The Gloves Are Off

Last week’s bipartisan budget deal was more than a ceasefire in the fiscal war between Republicans and Democrats. It also led to the first shot being fired in the long-awaited, long-postponed civil war within the Republican Party.

Emboldened by recent Tea Party defeats in special elections held in Alabama and Louisiana, and by polling data showing that the October shutdown of the federal government was deeply unpopular with voters, House Speaker John Boehner used the budget agreement as a pretext to come out swinging against the Tea Party wing of his party.

According to sources who spoke to The New York Times and other media outlets, in a meeting of House Republicans held on Dec. 11 Boehner castigated advocacy groups like Heritage Action for America and the Senate Conservatives Fund: “They are not fighting for conservative principles. They are not fighting for conservative policy. They are fighting to expand their lists, raise more money and grow their organizations.” These accusations in private were followed by Boehner’s public denunciation of the same groups for opposing the deal worked out between House Budget Committee chairman Paul Ryan and his Democrat counterpart in the Senate, Patty Murray of Washington. “I just think they’ve lost all credibility,” he said of the groups at a press briefing on Dec. 12. Implicitly of course Boehner was also criticizing the Tea Party supporters in his own caucus, as well as Ted Cruz and Co. over in the Senate. The smell of blood is in the air; the establishment’s fight to take back the GOP has begun in earnest.

At the same time the Speaker was attacking the far right, the executive director of the House Republican Study Committee, Paul Teller, was fired for leaking the content of private conversations to conservatives opposed to the party establishment. The dismissal amounts to a first step to wrest control of the Republican agenda from those sympathetic to the Tea Party and place it firmly in establishment hands.

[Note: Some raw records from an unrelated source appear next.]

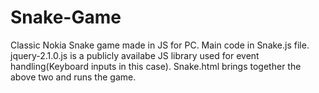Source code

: # Snake-Game
Classic Nokia Snake game made in JS for PC.
Main code in Snake.js file.
jquery-2.1.0.js is a publicly availabe JS library used for event handling(Keyboard inputs in this case).
Snake.html brings together the above two and runs the game.

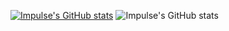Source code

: [![Impulse's GitHub stats](https://github-readme-stats.vercel.app/api?username=ImpulseDevMomentum)](https://github.com/anuraghazra/github-readme-stats)
![Impulse's GitHub stats](https://github-readme-stats.vercel.app/api?username=ImpulseDevMomentum&show_icons=true&theme=tokyonight)
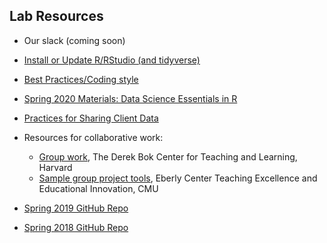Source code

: ## Lab Resources

* Our slack (coming soon)
* [Install or Update R/RStudio (and tidyverse)](https://uvastatlab.github.io/phdplus/installR.html)
* [Best Practices/Coding style](https://github.com/commpaslab/publicinterestdata_2020/blob/master/code/examples/bestpractices.R)
* [Spring 2020 Materials: Data Science Essentials in R](https://uvastatlab.github.io/phdplus2020/)
* [Practices for Sharing Client Data](https://github.com/commpaslab/publicinterestdata_2020/blob/master/resources/data_agreement.md)
* Resources for collaborative work:

  * [Group work](https://bokcenter.harvard.edu/group-work), The Derek Bok Center for Teaching and Learning, Harvard
  * [Sample group project tools](https://www.cmu.edu/teaching/designteach/teach/instructionalstrategies/groupprojects/tools/index.html), Eberly Center Teaching Excellence and Educational Innovation, CMU 

* [Spring 2019 GitHub Repo](https://github.com/datafordemocracy/PublicInterestData2019)
* [Spring 2018 GitHub Repo](https://github.com/datafordemocracy/PublicInterestData2018)
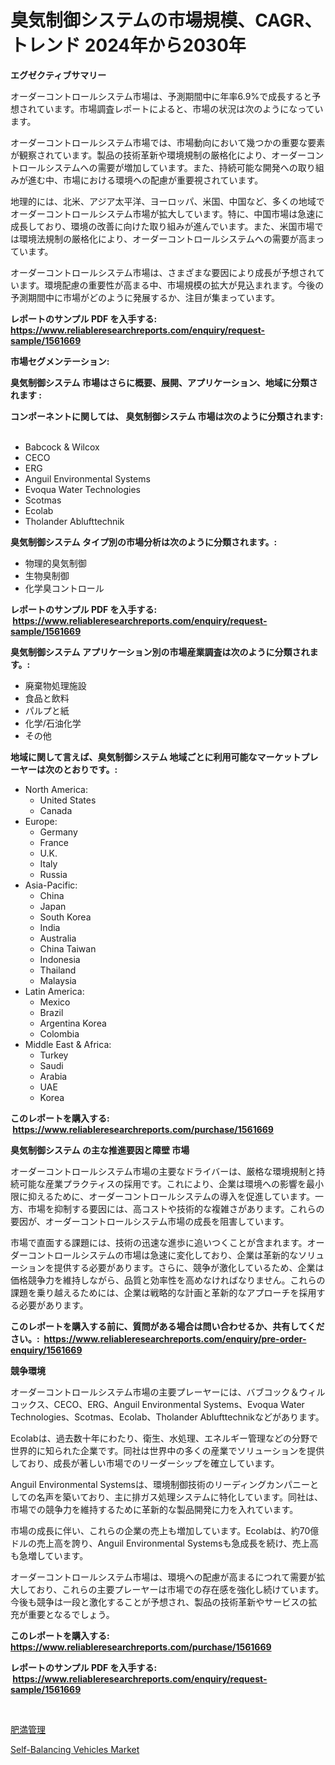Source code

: <p><h1>臭気制御システムの市場規模、CAGR、トレンド 2024年から2030年</h1></p><p><strong>エグゼクティブサマリー</strong></p>
<p><p>オーダーコントロールシステム市場は、予測期間中に年率6.9%で成長すると予想されています。市場調査レポートによると、市場の状況は次のようになっています。</p><p>オーダーコントロールシステム市場では、市場動向において幾つかの重要な要素が観察されています。製品の技術革新や環境規制の厳格化により、オーダーコントロールシステムへの需要が増加しています。また、持続可能な開発への取り組みが進む中、市場における環境への配慮が重要視されています。</p><p>地理的には、北米、アジア太平洋、ヨーロッパ、米国、中国など、多くの地域でオーダーコントロールシステム市場が拡大しています。特に、中国市場は急速に成長しており、環境の改善に向けた取り組みが進んでいます。また、米国市場では環境法規制の厳格化により、オーダーコントロールシステムへの需要が高まっています。</p><p>オーダーコントロールシステム市場は、さまざまな要因により成長が予想されています。環境配慮の重要性が高まる中、市場規模の拡大が見込まれます。今後の予測期間中に市場がどのように発展するか、注目が集まっています。</p></p>
<p><strong>レポートのサンプル PDF を入手する: <a href="https://www.reliableresearchreports.com/enquiry/request-sample/1561669">https://www.reliableresearchreports.com/enquiry/request-sample/1561669</a></strong></p>
<p><strong>市場セグメンテーション:</strong></p>
<p><strong> 臭気制御システム 市場はさらに概要、展開、アプリケーション、地域に分類されます :</strong></p>
<p><strong>コンポーネントに関しては、 臭気制御システム 市場は次のように分類されます: &nbsp;</strong></p>
<p><ul><li>Babcock & Wilcox</li><li>CECO</li><li>ERG</li><li>Anguil Environmental Systems</li><li>Evoqua Water Technologies</li><li>Scotmas</li><li>Ecolab</li><li>Tholander Ablufttechnik</li></ul></p>
<p><strong> 臭気制御システム タイプ別の市場分析は次のように分類されます。:</strong></p>
<p><ul><li>物理的臭気制御</li><li>生物臭制御</li><li>化学臭コントロール</li></ul></p>
<p><strong>レポートのサンプル PDF を入手する: &nbsp;<a href="https://www.reliableresearchreports.com/enquiry/request-sample/1561669">https://www.reliableresearchreports.com/enquiry/request-sample/1561669</a></strong></p>
<p><strong> 臭気制御システム アプリケーション別の市場産業調査は次のように分類されます。:</strong></p>
<p><ul><li>廃棄物処理施設</li><li>食品と飲料</li><li>パルプと紙</li><li>化学/石油化学</li><li>その他</li></ul></p>
<p><strong>地域に関して言えば、臭気制御システム 地域ごとに利用可能なマーケットプレーヤーは次のとおりです。:</strong></p>
<p><ul>
    <li>
        North America:
        <ul>
            <li>United States</li>
            <li>Canada</li>
        </ul>
    </li>
    <li>
        Europe:
        <ul>
            <li>Germany</li>
            <li>France</li>
            <li>U.K.</li>
            <li>Italy</li>
            <li>Russia</li>
        </ul>
    </li>
    <li>
        Asia-Pacific:
        <ul>
            <li>China</li>
            <li>Japan</li>
            <li>South Korea</li>
            <li>India</li>
            <li>Australia</li>
            <li>China Taiwan</li>
            <li>Indonesia</li>
            <li>Thailand</li>
            <li>Malaysia</li>
        </ul>
    </li>
    <li>
        Latin America:
        <ul>
            <li>Mexico</li>
            <li>Brazil</li>
            <li>Argentina Korea</li>
            <li>Colombia</li>
        </ul>
    </li>
    <li>
        Middle East & Africa:
        <ul>
            <li>Turkey</li>
            <li>Saudi</li>
            <li>Arabia</li>
            <li>UAE</li>
            <li>Korea</li>
        </ul>
    </li>
    </ul></p>
<p><strong>このレポートを購入する: &nbsp;<a href="https://www.reliableresearchreports.com/purchase/1561669">https://www.reliableresearchreports.com/purchase/1561669</a></strong></p>
<p><strong>臭気制御システム の主な推進要因と障壁 市場</strong></p>
<p><p>オーダーコントロールシステム市場の主要なドライバーは、厳格な環境規制と持続可能な産業プラクティスの採用です。これにより、企業は環境への影響を最小限に抑えるために、オーダーコントロールシステムの導入を促進しています。一方、市場を抑制する要因には、高コストや技術的な複雑さがあります。これらの要因が、オーダーコントロールシステム市場の成長を阻害しています。</p><p>市場で直面する課題には、技術の迅速な進歩に追いつくことが含まれます。オーダーコントロールシステムの市場は急速に変化しており、企業は革新的なソリューションを提供する必要があります。さらに、競争が激化しているため、企業は価格競争力を維持しながら、品質と効率性を高めなければなりません。これらの課題を乗り越えるためには、企業は戦略的な計画と革新的なアプローチを採用する必要があります。</p></p>
<p><strong>このレポートを購入する前に、質問がある場合は問い合わせるか、共有してください。:&nbsp; <a href="https://www.reliableresearchreports.com/enquiry/pre-order-enquiry/1561669">https://www.reliableresearchreports.com/enquiry/pre-order-enquiry/1561669</a></strong></p>
<p><strong>競争環境</strong></p>
<p><p>オーダーコントロールシステム市場の主要プレーヤーには、バブコック＆ウィルコックス、CECO、ERG、Anguil Environmental Systems、Evoqua Water Technologies、Scotmas、Ecolab、Tholander Ablufttechnikなどがあります。</p><p>Ecolabは、過去数十年にわたり、衛生、水処理、エネルギー管理などの分野で世界的に知られた企業です。同社は世界中の多くの産業でソリューションを提供しており、成長が著しい市場でのリーダーシップを確立しています。</p><p>Anguil Environmental Systemsは、環境制御技術のリーディングカンパニーとしての名声を築いており、主に排ガス処理システムに特化しています。同社は、市場での競争力を維持するために革新的な製品開発に力を入れています。</p><p>市場の成長に伴い、これらの企業の売上も増加しています。Ecolabは、約70億ドルの売上高を誇り、Anguil Environmental Systemsも急成長を続け、売上高も急増しています。</p><p>オーダーコントロールシステム市場は、環境への配慮が高まるにつれて需要が拡大しており、これらの主要プレーヤーは市場での存在感を強化し続けています。今後も競争は一段と激化することが予想され、製品の技術革新やサービスの拡充が重要となるでしょう。</p></p>
<p><strong>このレポートを購入する: &nbsp; <a href="https://www.reliableresearchreports.com/purchase/1561669">https://www.reliableresearchreports.com/purchase/1561669</a></strong></p>
<p><strong>レポートのサンプル PDF を入手する: &nbsp;<a href="https://www.reliableresearchreports.com/enquiry/request-sample/1561669">https://www.reliableresearchreports.com/enquiry/request-sample/1561669</a></strong><strong></strong></p>
<p>&nbsp;</p>
<p><p><a href="https://github.com/SarahFahey88/Market-Research-Report-List-1/blob/main/27422436196.md">肥満管理</a></p><p><a href="https://full-wildebeest-80b.notion.site/Self-Balancing-Vehicles-Market-Dynamics-2024-2031-Also-about-Its-Market-Trends-Projections-and-Op-878e2cf6422745888323cffc971a7fd2">Self-Balancing Vehicles Market</a></p></p>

So far the Tea Party and affiliated groups have responded with rhetoric only. It is difficult to see what they can actually do to hurt the establishment without damaging their own cause. They remain a minority — albeit an important one — within a minority, and as such can only go so far without committing political seppuku. It may very well be, however, that they will prefer to die “honorably” rather than compromise with the establishment. True believers rarely yield. How fanatical the Tea Partiers truly are will become clear over the next year or two.

The establishment is seeking to control the agenda and put forward candidates who will enable the Republicans to hold the House and win the Senate in 2014. It also wants to smooth the path for an establishment candidate (Scott Walker, or Jeb Bush, or perhaps Paul Ryan, who declared himself for the establishment when he put his name on last week’s budget deal) to gain their party’s nomination for president in 2016.

At the moment the tide is running with Boehner and the establishment. But the establishment’s ability to impose its vision upon the GOP is yet to be demonstrated. November’s special election in Louisiana, for example, was by no means a clear-cut establishment victory. And it is far from certain that the establishment, even if it triumphs in the intramural battle with the Tea Party, can win a majority of the electorate for its agenda. Demographic trends will continue to shrink the Republican vote, despite efforts by Republican-controlled state legislatures to suppress Democrat turnout. The recent decline in the Democratic brand has been caused by the disastrous rollout of Obamacare; there is no indication that it represents a secular trend.

In any case, the battle between Republicans has been truly joined, and it should be fun to watch. Pass the popcorn, please.